- [Task description] The lines from the one holding "Assuming a runtime" to the end of the records below, exactly as written, are the only thing to return.

::::::::::

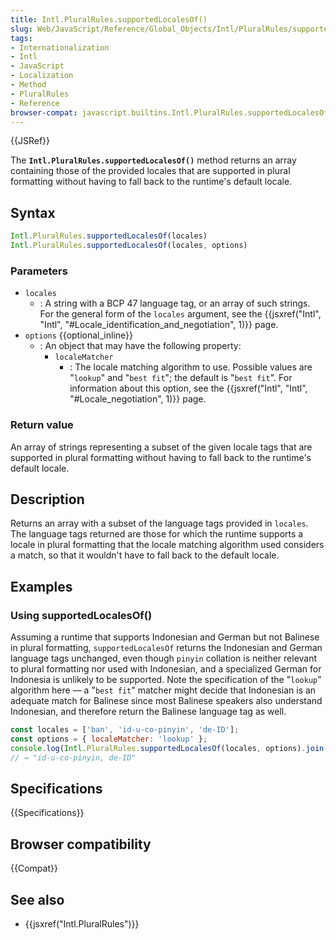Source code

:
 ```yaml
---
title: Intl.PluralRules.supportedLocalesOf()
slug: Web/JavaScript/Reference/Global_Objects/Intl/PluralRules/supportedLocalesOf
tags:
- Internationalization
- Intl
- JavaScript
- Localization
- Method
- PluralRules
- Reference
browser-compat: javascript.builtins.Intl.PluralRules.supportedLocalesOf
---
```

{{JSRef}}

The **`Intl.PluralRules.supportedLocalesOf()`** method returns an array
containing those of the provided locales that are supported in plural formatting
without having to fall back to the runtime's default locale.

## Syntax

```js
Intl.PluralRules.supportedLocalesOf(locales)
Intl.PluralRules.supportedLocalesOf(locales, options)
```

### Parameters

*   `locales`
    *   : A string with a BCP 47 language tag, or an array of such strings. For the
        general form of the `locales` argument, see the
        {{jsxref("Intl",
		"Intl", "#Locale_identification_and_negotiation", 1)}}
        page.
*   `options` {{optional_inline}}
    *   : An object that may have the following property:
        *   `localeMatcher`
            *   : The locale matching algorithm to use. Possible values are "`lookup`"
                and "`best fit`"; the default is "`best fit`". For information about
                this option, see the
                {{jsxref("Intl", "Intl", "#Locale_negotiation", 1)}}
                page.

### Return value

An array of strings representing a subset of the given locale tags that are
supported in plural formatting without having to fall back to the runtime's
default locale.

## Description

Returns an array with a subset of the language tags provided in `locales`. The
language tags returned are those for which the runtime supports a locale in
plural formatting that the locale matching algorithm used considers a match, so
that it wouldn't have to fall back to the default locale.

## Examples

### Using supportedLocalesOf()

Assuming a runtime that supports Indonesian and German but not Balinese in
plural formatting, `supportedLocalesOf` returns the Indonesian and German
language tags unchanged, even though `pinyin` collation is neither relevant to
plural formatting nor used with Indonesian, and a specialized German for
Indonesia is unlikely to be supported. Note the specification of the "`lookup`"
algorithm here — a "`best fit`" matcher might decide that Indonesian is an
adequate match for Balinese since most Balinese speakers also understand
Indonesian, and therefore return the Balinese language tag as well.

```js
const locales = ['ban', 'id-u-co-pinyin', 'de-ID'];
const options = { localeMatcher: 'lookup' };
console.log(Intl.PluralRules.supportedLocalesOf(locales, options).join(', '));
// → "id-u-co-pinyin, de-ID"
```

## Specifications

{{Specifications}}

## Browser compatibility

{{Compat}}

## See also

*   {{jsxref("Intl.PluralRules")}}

::::::::::

- [Response below]
Assuming a runtime that supports Indonesian and German but not Balinese in
plural formatting, `supportedLocalesOf` returns the Indonesian and German
language tags unchanged, even though `pinyin` collation is neither relevant to
plural formatting nor used with Indonesian, and a specialized German for
Indonesia is unlikely to be supported. Note the specification of the "`lookup`"
algorithm here — a "`best fit`" matcher might decide that Indonesian is an
adequate match for Balinese since most Balinese speakers also understand
Indonesian, and therefore return the Balinese language tag as well.

```js
const locales = ['ban', 'id-u-co-pinyin', 'de-ID'];
const options = { localeMatcher: 'lookup' };
console.log(Intl.PluralRules.supportedLocalesOf(locales, options).join(', '));
// → "id-u-co-pinyin, de-ID"
```

## Specifications

{{Specifications}}

## Browser compatibility

{{Compat}}

## See also

*   {{jsxref("Intl.PluralRules")}}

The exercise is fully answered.